━━━━━ DATA FOR REVIEW

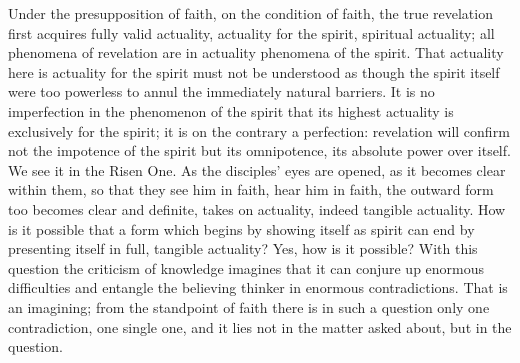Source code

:\documentclass[12pt]{book}
\newcommand{\opage}[1]{\marginnote{\footnotesize\textit{[#1]}}}
\begin{document}
Under the presupposition of faith, on the condition of faith, the true
revelation first acquires fully valid actuality, actuality for the
spirit, spiritual actuality; all phenomena of revelation
\opage{173}\setcounter{footnote}{0}%
are in actuality phenomena of the spirit. That actuality here is
actuality for the spirit must not be understood as though the spirit
itself were too powerless to annul the immediately natural barriers. It
is no imperfection in the phenomenon of the spirit that its highest
actuality is exclusively for the spirit; it is on the contrary a
perfection: revelation will confirm not the impotence of the spirit but
its omnipotence, its absolute power over itself. We see it in the Risen
One. As the disciples' eyes are opened, as it becomes clear within them,
so that they see him in faith, hear him in faith, the outward form too
becomes clear and definite, takes on actuality, indeed tangible
actuality. How is it possible that a form which begins by showing itself
as spirit can end by presenting itself in full, tangible actuality?
Yes, how is it possible? With this question the criticism of knowledge
imagines that it can conjure up enormous difficulties and entangle the
believing thinker in enormous contradictions. That is an imagining; from
the standpoint of faith there is in such a question only one
contradiction, one single one, and it lies not in the matter asked
about, but in the question.
\end{document}
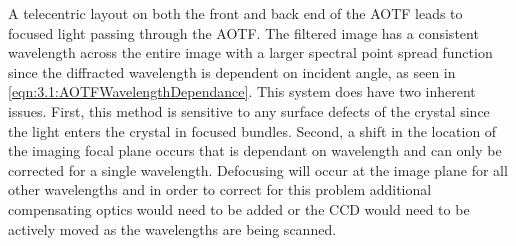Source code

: \documentclass[12pt]{article}
\begin{document}
A telecentric layout on both the front and back end of the AOTF leads to focused light passing through the AOTF. The filtered image has a consistent wavelength across the entire image with a larger spectral point spread function since the diffracted wavelength is dependent on incident angle, as seen in \autoref{eqn:3.1:AOTFWavelengthDependance}. This system does have two inherent issues. First, this method is sensitive to any surface defects of the crystal since the light enters the crystal in focused bundles. Second, a shift in the location of the imaging focal plane occurs that is dependant on wavelength and can only be corrected for a single wavelength. Defocusing will occur at the image plane for all other wavelengths and in order to correct for this problem additional compensating optics would need to be added or the CCD would need to be actively moved as the wavelengths are being scanned.

\end{document}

━━━━━━━━━━

- [EXERCISE OBJECTIVE]: Transcribe the listing above in full. Pictures are not part of the copy.

- [RESPONSE]:
Source code

:\documentclass[12pt]{book}
\newcommand{\opage}[1]{\marginnote{\footnotesize\textit{[#1]}}}
\begin{document}
Under the presupposition of faith, on the condition of faith, the true
revelation first acquires fully valid actuality, actuality for the
spirit, spiritual actuality; all phenomena of revelation
\opage{173}\setcounter{footnote}{0}%
are in actuality phenomena of the spirit. That actuality here is
actuality for the spirit must not be understood as though the spirit
itself were too powerless to annul the immediately natural barriers. It
is no imperfection in the phenomenon of the spirit that its highest
actuality is exclusively for the spirit; it is on the contrary a
perfection: revelation will confirm not the impotence of the spirit but
its omnipotence, its absolute power over itself. We see it in the Risen
One. As the disciples' eyes are opened, as it becomes clear within them,
so that they see him in faith, hear him in faith, the outward form too
becomes clear and definite, takes on actuality, indeed tangible
actuality. How is it possible that a form which begins by showing itself
as spirit can end by presenting itself in full, tangible actuality?
Yes, how is it possible? With this question the criticism of knowledge
imagines that it can conjure up enormous difficulties and entangle the
believing thinker in enormous contradictions. That is an imagining; from
the standpoint of faith there is in such a question only one
contradiction, one single one, and it lies not in the matter asked
about, but in the question.
\end{document}
Source code

: \documentclass[12pt]{article}
\begin{document}
A telecentric layout on both the front and back end of the AOTF leads to focused light passing through the AOTF. The filtered image has a consistent wavelength across the entire image with a larger spectral point spread function since the diffracted wavelength is dependent on incident angle, as seen in \autoref{eqn:3.1:AOTFWavelengthDependance}. This system does have two inherent issues. First, this method is sensitive to any surface defects of the crystal since the light enters the crystal in focused bundles. Second, a shift in the location of the imaging focal plane occurs that is dependant on wavelength and can only be corrected for a single wavelength. Defocusing will occur at the image plane for all other wavelengths and in order to correct for this problem additional compensating optics would need to be added or the CCD would need to be actively moved as the wavelengths are being scanned.

\end{document}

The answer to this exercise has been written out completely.